If you are developing a worksheet for others to use, you may want them to always enter information in uppercase. Excel provides a worksheet function that allows you to convert information to uppercase, but it doesn't apply as people are actually entering information. For instance, if someone enters information in cell B6, then the worksheet function can't be used for converting the information in B6 to uppercase.

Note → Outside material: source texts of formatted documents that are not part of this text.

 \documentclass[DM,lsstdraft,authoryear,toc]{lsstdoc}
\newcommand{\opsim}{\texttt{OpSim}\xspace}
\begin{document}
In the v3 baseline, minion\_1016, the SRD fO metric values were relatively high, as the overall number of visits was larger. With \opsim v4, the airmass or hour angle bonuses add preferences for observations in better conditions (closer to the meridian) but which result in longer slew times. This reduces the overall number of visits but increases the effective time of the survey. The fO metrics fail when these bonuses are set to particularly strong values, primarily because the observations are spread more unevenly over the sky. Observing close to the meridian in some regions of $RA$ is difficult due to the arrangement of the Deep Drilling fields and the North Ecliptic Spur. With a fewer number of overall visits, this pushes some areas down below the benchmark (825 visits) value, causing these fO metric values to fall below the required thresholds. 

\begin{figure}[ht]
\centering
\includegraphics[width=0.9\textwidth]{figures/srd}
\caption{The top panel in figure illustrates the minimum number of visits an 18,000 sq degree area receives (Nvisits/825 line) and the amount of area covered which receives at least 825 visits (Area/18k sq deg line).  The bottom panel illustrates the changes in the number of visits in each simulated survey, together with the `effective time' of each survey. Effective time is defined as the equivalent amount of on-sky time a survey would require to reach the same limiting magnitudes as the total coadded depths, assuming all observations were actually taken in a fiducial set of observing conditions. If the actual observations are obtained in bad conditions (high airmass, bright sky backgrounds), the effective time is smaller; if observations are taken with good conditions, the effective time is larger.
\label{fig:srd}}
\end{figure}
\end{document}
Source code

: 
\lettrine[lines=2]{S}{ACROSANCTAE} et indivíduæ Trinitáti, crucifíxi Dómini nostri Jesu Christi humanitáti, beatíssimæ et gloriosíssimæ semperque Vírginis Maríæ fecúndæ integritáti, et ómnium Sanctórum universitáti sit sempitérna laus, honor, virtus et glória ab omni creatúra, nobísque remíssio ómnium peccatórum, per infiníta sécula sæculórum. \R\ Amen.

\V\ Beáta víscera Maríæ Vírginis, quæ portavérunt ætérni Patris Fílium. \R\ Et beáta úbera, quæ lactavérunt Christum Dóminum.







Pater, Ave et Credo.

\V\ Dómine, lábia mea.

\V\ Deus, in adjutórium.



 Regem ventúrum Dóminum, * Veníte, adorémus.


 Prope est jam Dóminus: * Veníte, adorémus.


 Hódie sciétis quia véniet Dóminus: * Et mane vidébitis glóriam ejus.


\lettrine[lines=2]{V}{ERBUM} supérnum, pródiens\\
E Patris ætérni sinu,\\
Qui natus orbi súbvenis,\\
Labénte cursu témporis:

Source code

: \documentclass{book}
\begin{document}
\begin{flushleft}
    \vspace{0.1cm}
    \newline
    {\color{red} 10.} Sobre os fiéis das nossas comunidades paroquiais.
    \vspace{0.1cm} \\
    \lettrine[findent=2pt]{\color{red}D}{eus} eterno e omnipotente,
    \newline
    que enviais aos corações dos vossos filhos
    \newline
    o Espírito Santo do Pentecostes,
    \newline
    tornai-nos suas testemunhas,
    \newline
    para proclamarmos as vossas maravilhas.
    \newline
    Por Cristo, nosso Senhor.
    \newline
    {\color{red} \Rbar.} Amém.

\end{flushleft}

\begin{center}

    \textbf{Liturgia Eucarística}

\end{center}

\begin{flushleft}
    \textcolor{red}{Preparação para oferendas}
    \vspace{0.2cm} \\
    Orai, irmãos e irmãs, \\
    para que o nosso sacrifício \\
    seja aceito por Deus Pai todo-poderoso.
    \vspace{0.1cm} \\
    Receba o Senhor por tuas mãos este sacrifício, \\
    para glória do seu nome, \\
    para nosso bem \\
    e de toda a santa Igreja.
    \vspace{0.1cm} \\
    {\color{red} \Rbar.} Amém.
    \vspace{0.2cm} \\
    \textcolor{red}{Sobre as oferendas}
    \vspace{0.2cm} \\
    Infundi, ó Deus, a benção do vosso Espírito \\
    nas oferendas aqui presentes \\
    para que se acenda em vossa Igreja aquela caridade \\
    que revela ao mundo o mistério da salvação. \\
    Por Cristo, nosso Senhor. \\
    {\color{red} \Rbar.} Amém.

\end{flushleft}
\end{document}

Instead, you must use a macro to do your changing for you. When programming in VBA, you can force Excel to run a particular macro whenever anything is changed in a worksheet cell. The following macro can be used to convert all worksheet input to uppercase:

Private Sub Worksheet_Change(ByVal Target As Range)
With Target
    If Not .HasFormula Then
        .Value = UCase(.Value)
    End If
End With
End Sub

For the macro to work, however, it must be entered in a specific place. Follow these steps to place the macro:

  1. Display the VBA Editor by pressing Alt+F11.
  2. In the Project window, at the left side of the Editor, double-click on the name of the worksheet you are using. (You may need to first open the VBAProject folder, and then open the Microsoft Excel Objects folder under it.)
  3. In the code window for the worksheet, paste the above macro.
  4. Close the VBA Editor.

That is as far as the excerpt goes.